DIRECTIONS → Only the lines from the start of the data below through the line that contains "Synthesis of WG" are to be copied, exactly and without pictures.

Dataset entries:
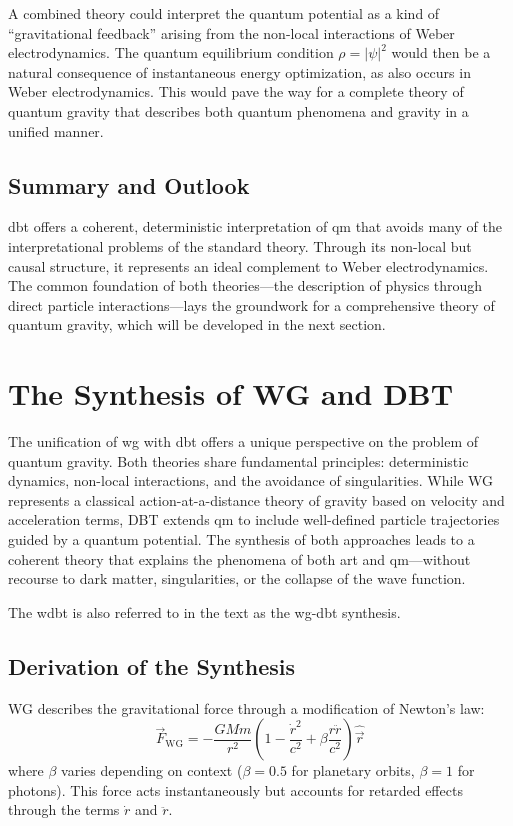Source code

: A combined theory could interpret the quantum potential as a kind of \enquote{gravitational feedback} arising from the non-local interactions of Weber electrodynamics. The quantum equilibrium condition $\rho = \lvert \psi \rvert^{2}$ would then be a natural consequence of instantaneous energy optimization, as also occurs in Weber electrodynamics. This would pave the way for a complete theory of quantum gravity that describes both quantum phenomena and gravity in a unified manner.

\subsection{Summary and Outlook}
\gls{dbt} offers a coherent, deterministic interpretation of \gls{qm} that avoids many of the interpretational problems of the standard theory. Through its non-local but causal structure, it represents an ideal complement to Weber electrodynamics. The common foundation of both theories—the description of physics through direct particle interactions—lays the groundwork for a comprehensive theory of quantum gravity, which will be developed in the next section.

\section{The Synthesis of WG and DBT}
The unification of \gls{wg} with \gls{dbt} offers a unique perspective on the problem of quantum gravity. Both theories share fundamental principles: deterministic dynamics, non-local interactions, and the avoidance of singularities. While WG represents a classical action-at-a-distance theory of gravity based on velocity and acceleration terms, DBT extends \gls{qm} to include well-defined particle trajectories guided by a quantum potential. The synthesis of both approaches leads to a coherent theory that explains the phenomena of both \gls{art} and \gls{qm}—without recourse to dark matter, singularities, or the collapse of the wave function.

The \gls{wdbt} is also referred to in the text as the \gls{wg}-\gls{dbt} synthesis.

\subsection{Derivation of the Synthesis}
WG describes the gravitational force through a modification of Newton's law:
\begin{equation}
    \label{eq:wg-dbt}
    \vec{F}_{\text{WG}} = -\frac{GMm}{r^2}\left(1 - \frac{\dot{r}^2}{c^2} + \beta \frac{r\ddot{r}}{c^2}\right)\hat{\vec{r}}
\end{equation}
where $\beta$ varies depending on context ($\beta=0.5$ for planetary orbits, $\beta=1$ for photons). This force acts instantaneously but accounts for retarded effects through the terms $\dot{r}$ and $\ddot{r}$.

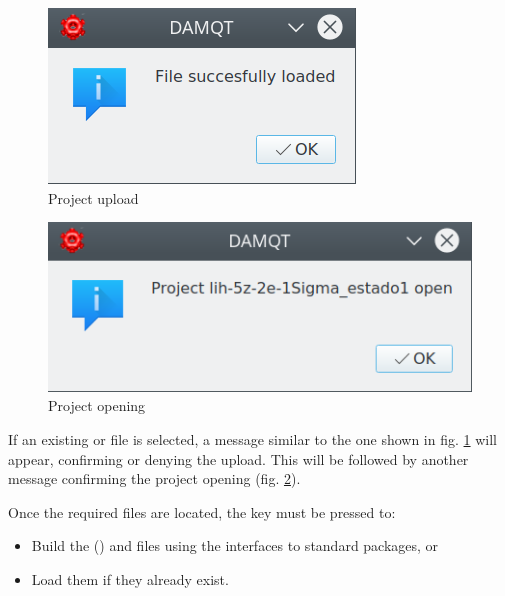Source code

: \documentclass[10pt]{article}
\begin{document}
\begin{center}
\begin{minipage}{.25\linewidth}
\begin{figure}[H]
\begin{center}
\vspace*{-2mm}
\includegraphics[width=.6\linewidth]{damqt320_info_load.png}
\end{center}
\caption{Project upload \label{fig:2_1_3}}
\end{figure}
\end{minipage}
\begin{minipage}{.25\linewidth}
\begin{figure}[H]
\begin{center}
\vspace*{-2mm}
\includegraphics[width=.87\linewidth]{damqt320_info_open.png}
\end{center}
\caption{Project opening\label{fig:2_1_4}}
\end{figure}
\end{minipage}
\end{center}

If an existing \ggbs{ } or \sgbs{ } file is selected, a message
similar to the one shown in fig. \ref{fig:2_1_3} will appear, confirming or denying the upload.
This will be followed by another message confirming the project opening (fig. \ref{fig:2_1_4}).

Once the required files are located, the \exec key must be pressed to:
\begin{itemize}
\item Build the \ggbs{ } (\sgbs{ }) and \den{ } files using the interfaces to standard packages, or
\item Load them if they already exist.
\end{itemize}
\end{document}
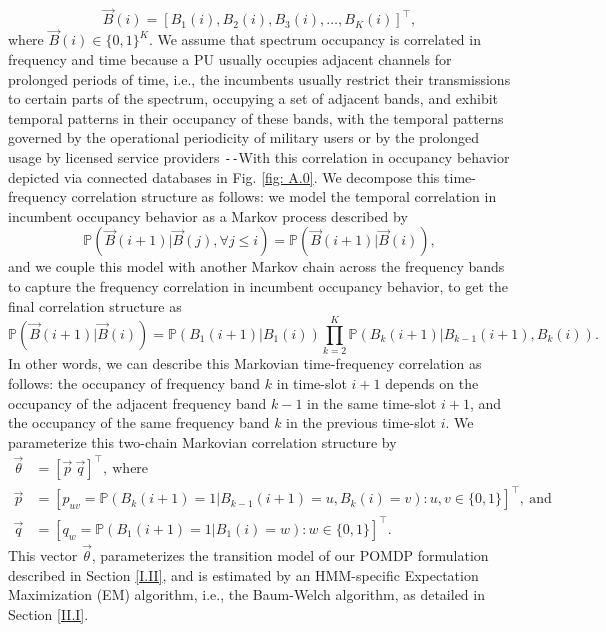 \documentclass[12pt, draftcls, onecolumn]{IEEEtran}
\begin{document}
\begin{equation}\label{4}
    \vec{B}(i)=[B_{1}(i),B_{2}(i),B_{3}(i),\dots,B_{K}(i)]^{\intercal},
\end{equation}
where $\vec{B}(i){\in}\{0,1\}^{K}$.
We assume that spectrum occupancy is correlated in frequency and time because a PU usually occupies adjacent channels for prolonged periods of time, i.e., the incumbents usually restrict their transmissions to certain parts of the spectrum, occupying a set of adjacent bands, and exhibit temporal patterns in their occupancy of these bands, with the temporal patterns governed by the operational periodicity of military users or by the prolonged usage by licensed service providers \cite{WCL:12}\texttt{-{}-}With this correlation in occupancy behavior depicted via connected databases in Fig. \ref{fig: A.0}. We decompose this time-frequency correlation structure as follows: we model the temporal correlation in incumbent occupancy behavior as a Markov process described by
\begin{equation}\label{5}
    \mathbb{P}(\vec{B}(i+1)|\vec{B}(j),\forall j \leq i)=\mathbb{P}(\vec{B}(i+1)|\vec{B}(i)),
\end{equation}
and we couple this model with another Markov chain across the frequency bands to capture the frequency correlation in incumbent occupancy behavior, to get the final correlation structure as
\begin{equation}\label{6}
    \mathbb{P}(\vec{B}(i+1)|\vec{B}(i))=\mathbb{P}(B_{1}(i+1)|B_{1}(i))\prod_{k=2}^{K}\mathbb{P}(B_{k}(i+1)|B_{k-1}(i+1),B_{k}(i)).
\end{equation}
In other words, we can describe this Markovian time-frequency correlation as follows: the occupancy of frequency band $k$ in time-slot $i+1$ depends on the occupancy of the adjacent frequency band $k-1$ in the same time-slot $i+1$, and the occupancy of the same frequency band $k$ in the previous time-slot $i$. We parameterize this two-chain Markovian correlation structure by
\begin{equation}\label{7}
    \begin{aligned}
        \vec{\theta}&=[\vec{p}\ \vec{q}]^{\intercal},\ \text{where}\\
        \vec{p}&=[p_{uv}=\mathbb{P}(B_{k}(i+1)=1|B_{k-1}(i+1)=u,B_{k}(i)=v):u,v \in \{0,1\}]^{\intercal},\ \text{and}\\
        \vec{q}&=[q_{w}=\mathbb{P}(B_{1}(i+1)=1|B_{1}(i)=w):w \in \{0,1\}]^{\intercal}.
    \end{aligned}
\end{equation}
This vector $\vec{\theta}$, parameterizes the transition model of our POMDP formulation described in Section \ref{I.II}, and is estimated by an HMM-specific Expectation Maximization (EM) algorithm, i.e., the Baum-Welch algorithm, as detailed in Section \ref{II.I}.
\end{document}
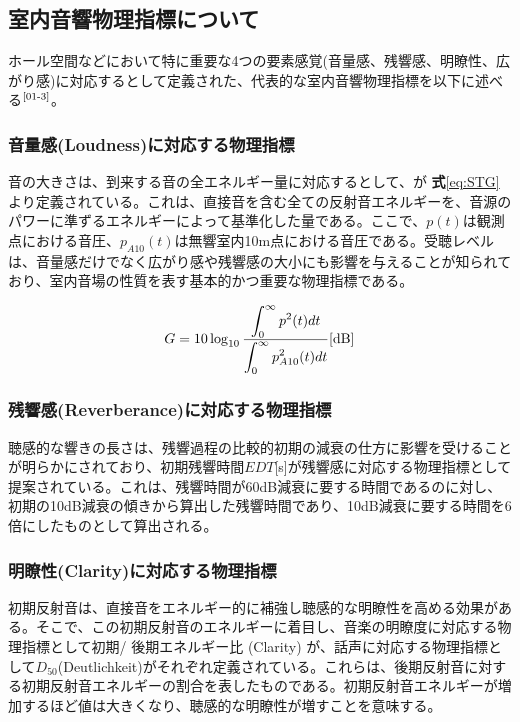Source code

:\subsection{室内音響物理指標について}
ホール空間などにおいて特に重要な4つの要素感覚(音量感、残響感、明瞭性、広がり感)に対応するとして定義された、代表的な室内音響物理指標を以下に述べる$^{\text{\cite{01-3}}}$。

\subsubsection{音量感(Loudness)に対応する物理指標}
音の大きさは、到来する音の全エネルギー量に対応するとして、\STG が \textbf{式}\ref{eq:STG}より定義されている。これは、直接音を含む全ての反射音エネルギーを、音源のパワーに準ずるエネルギーによって基準化した量である。ここで、$p(t)$は観測点における音圧、$p_{A10}(t)$は無響室内10m点における音圧である。受聴レベルは、音量感だけでなく広がり感や残響感の大小にも影響を与えることが知られており、室内音場の性質を表す基本的かつ重要な物理指標である。

\begin{equation}
  \label{eq:STG}
  G = 10\log_{10}{\frac{\displaystyle\int_0^{\infty}p^2(t)dt}{\displaystyle\int_0^{\infty}p_{A10}^2(t)dt}} \textrm{[dB]}
\end{equation}

\subsubsection{残響感(Reverberance)に対応する物理指標}
聴感的な響きの長さは、残響過程の比較的初期の減衰の仕方に影響を受けることが明らかにされており、初期残響時間$EDT$[s]が残響感に対応する物理指標として提案されている。これは、残響時間が60dB減衰に要する時間であるのに対し、初期の10dB減衰の傾きから算出した残響時間であり、10dB減衰に要する時間を6倍にしたものとして算出される。

\subsubsection{明瞭性(Clarity)に対応する物理指標}
初期反射音は、直接音をエネルギー的に補強し聴感的な明瞭性を高める効果がある。そこで、この初期反射音のエネルギーに着目し、音楽の明瞭度に対応する物理指標として初期/ 後期エネルギー比 \Clarity(Clarity) が、話声に対応する物理指標として$D_{50}$(Deutlichkeit)がそれぞれ定義されている。これらは、後期反射音に対する初期反射音エネルギーの割合を表したものである。初期反射音エネルギーが増加するほど値は大きくなり、聴感的な明瞭性が増すことを意味する。

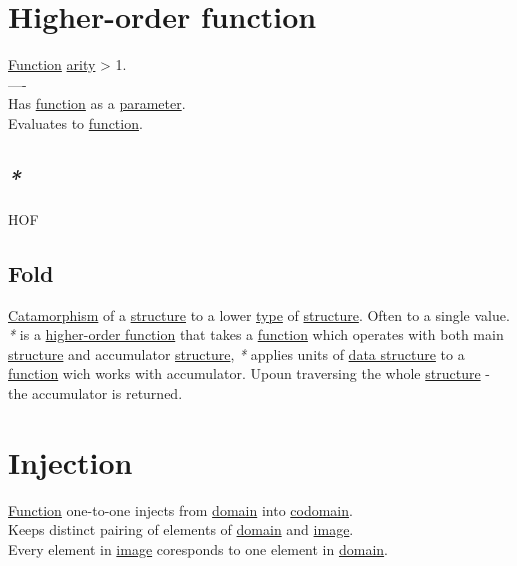\documentclass[a4paper,14pt,oneside]{book}
\begin{document}
\section{\label{org9ab10e9}Higher-order function}
\label{sec:org9966887}
\hyperref[orge00b05b]{Function} \hyperref[org7302783]{arity} > 1.\\

----\\

Has \hyperref[orge00b05b]{function} as a \hyperref[org63b5bc7]{parameter}.\\
Evaluates to \hyperref[orge00b05b]{function}.\\

\subsection{\emph{*}}
\label{sec:orgd44499b}

\label{org0752520}HOF\\

\subsection{\label{org5faacb2}Fold}
\label{sec:org9981b8a}
\hyperref[org7b22ee6]{Catamorphism} of a \hyperref[orgc6baf3c]{structure} to a lower \hyperref[orgc4a7610]{type} of \hyperref[orgc6baf3c]{structure}. Often to a single value.\\

\emph{*} is a \hyperref[org9ab10e9]{higher-order function} that takes a \hyperref[orge00b05b]{function} which operates with both main \hyperref[orgc6baf3c]{structure} and accumulator \hyperref[orgc6baf3c]{structure}, \emph{*} applies units of \hyperref[orga9162f5]{data structure} to a \hyperref[orge00b05b]{function} wich works with accumulator. Upoun traversing the whole \hyperref[orgc6baf3c]{structure} - the accumulator is returned.\\

\section{\label{orgd171b94}Injection}
\label{sec:org020118a}
\hyperref[orge00b05b]{Function} one-to-one injects from \hyperref[orge94fc58]{domain} into \hyperref[org2fb83bf]{codomain}.\\

Keeps distinct pairing of elements of \hyperref[orge94fc58]{domain} and \hyperref[org2ba15d0]{image}.\\
Every element in \hyperref[org2ba15d0]{image} coresponds to one element in \hyperref[orge94fc58]{domain}.\\
\end{document}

RESPONSE BELOW →
Source code

: A combined theory could interpret the quantum potential as a kind of \enquote{gravitational feedback} arising from the non-local interactions of Weber electrodynamics. The quantum equilibrium condition $\rho = \lvert \psi \rvert^{2}$ would then be a natural consequence of instantaneous energy optimization, as also occurs in Weber electrodynamics. This would pave the way for a complete theory of quantum gravity that describes both quantum phenomena and gravity in a unified manner.

\subsection{Summary and Outlook}
\gls{dbt} offers a coherent, deterministic interpretation of \gls{qm} that avoids many of the interpretational problems of the standard theory. Through its non-local but causal structure, it represents an ideal complement to Weber electrodynamics. The common foundation of both theories—the description of physics through direct particle interactions—lays the groundwork for a comprehensive theory of quantum gravity, which will be developed in the next section.

\section{The Synthesis of WG and DBT}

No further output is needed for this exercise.